What the task requires:
What lines of the data include the string "Feature"? Copy them all.

Records for this task:
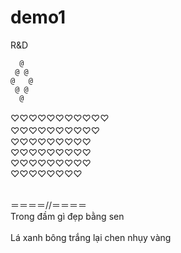 # demo1
R&amp;D

      @
     @ @
    @   @
     @ @
      @
      

♡♡♡♡♡♡♡♡♡♡♡
　 <br>♡♡♡♡♡♡♡♡♡♡　
 　　 <br>♡♡♡♡♡♡♡♡♡
    <br>♡♡♡♡♡♡♡♡♡
   <br>♡♡♡♡♡♡♡♡♡
  <br>♡♡♡♡♡♡♡♡
 
  <br>＝＝＝＝//＝＝＝＝
 <br>Trong đầm gì đẹp bằng sen<br>
 <br>Lá xanh bông trắng lại chen nhụy vàng<br>
 
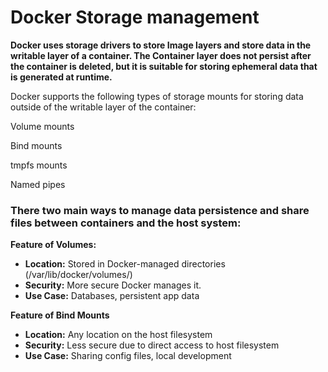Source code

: # Docker Storage management

**Docker uses storage drivers to store Image layers and store data in the writable layer of a container. The Container layer does not persist after the container is deleted, but it is suitable for storing ephemeral data that is generated at runtime.**

Docker supports the following types of storage mounts for storing data outside of the writable layer of the container:

Volume mounts

Bind mounts

tmpfs mounts

Named pipes

### There two main ways to manage data persistence and share files between containers and the host system:
**Feature of Volumes:**
- **Location:**	Stored in Docker-managed directories (/var/lib/docker/volumes/)
- **Security:**	More secure Docker manages it.
- **Use Case:**	Databases, persistent app data

**Feature of Bind Mounts**

- **Location:** Any location on the host filesystem
- **Security:** Less secure due to direct access to host filesystem
- **Use Case:** Sharing config files, local development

Written solution:
**Feature of Volumes:**
**Feature of Bind Mounts**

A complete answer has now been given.